• EXERCISE REQUIREMENTS
Your output should repeat the entries below exactly. It should contain no images.

• EXTRACTED MATERIAL
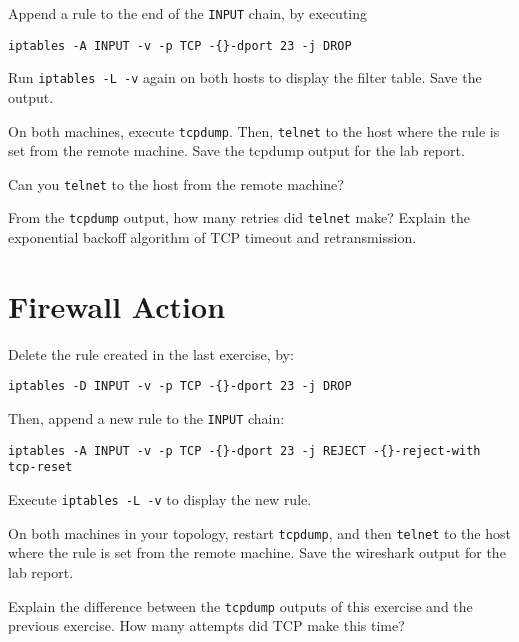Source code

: \documentclass{../UTNetLab}
\begin{document}
    Append a rule to the end of the \texttt{INPUT} chain, by executing
    \begin{lstlisting}
iptables -A INPUT -v -p TCP -{}-dport 23 -j DROP
    \end{lstlisting}
    
    Run \lstinline{iptables -L -v} again on both hosts to display the filter table. Save the output.

    On both machines, execute \lstinline{tcpdump}. Then, \lstinline{telnet} to the host where the rule is set from the remote machine. Save the tcpdump output for the lab report.

    \begin{report}
    \item Can you \lstinline{telnet} to the host from the remote machine?
    
    \item From the \lstinline{tcpdump} output, how many retries did \lstinline{telnet} make? Explain the exponential backoff algorithm of TCP timeout and retransmission.
    \end{report}
    
\section{Firewall Action}
    Delete the rule created in the last exercise, by:    
    \begin{lstlisting}
iptables -D INPUT -v -p TCP -{}-dport 23 -j DROP
    \end{lstlisting}
    
    Then, append a new rule to the \texttt{INPUT} chain:    
    \begin{lstlisting}
iptables -A INPUT -v -p TCP -{}-dport 23 -j REJECT -{}-reject-with tcp-reset
    \end{lstlisting}
    
    Execute \lstinline{iptables -L -v} to display the new rule.

    On both machines in your topology, restart \lstinline{tcpdump}, and then \lstinline{telnet} to the host where the rule is set from the remote machine. Save the wireshark output for the lab report.
    
    \begin{report}
    \item Explain the difference between the \lstinline{tcpdump} outputs of this exercise and the previous exercise. How many attempts did {TCP} make this time?
    \end{report}
\end{document}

• WORKED SOLUTION
Source code

: \documentclass{../UTNetLab}
\begin{document}
    Append a rule to the end of the \texttt{INPUT} chain, by executing
    \begin{lstlisting}
iptables -A INPUT -v -p TCP -{}-dport 23 -j DROP
    \end{lstlisting}
    
    Run \lstinline{iptables -L -v} again on both hosts to display the filter table. Save the output.

    On both machines, execute \lstinline{tcpdump}. Then, \lstinline{telnet} to the host where the rule is set from the remote machine. Save the tcpdump output for the lab report.

    \begin{report}
    \item Can you \lstinline{telnet} to the host from the remote machine?
    
    \item From the \lstinline{tcpdump} output, how many retries did \lstinline{telnet} make? Explain the exponential backoff algorithm of TCP timeout and retransmission.
    \end{report}
    
\section{Firewall Action}
    Delete the rule created in the last exercise, by:    
    \begin{lstlisting}
iptables -D INPUT -v -p TCP -{}-dport 23 -j DROP
    \end{lstlisting}
    
    Then, append a new rule to the \texttt{INPUT} chain:    
    \begin{lstlisting}
iptables -A INPUT -v -p TCP -{}-dport 23 -j REJECT -{}-reject-with tcp-reset
    \end{lstlisting}
    
    Execute \lstinline{iptables -L -v} to display the new rule.

    On both machines in your topology, restart \lstinline{tcpdump}, and then \lstinline{telnet} to the host where the rule is set from the remote machine. Save the wireshark output for the lab report.
    
    \begin{report}
    \item Explain the difference between the \lstinline{tcpdump} outputs of this exercise and the previous exercise. How many attempts did {TCP} make this time?
    \end{report}
\end{document}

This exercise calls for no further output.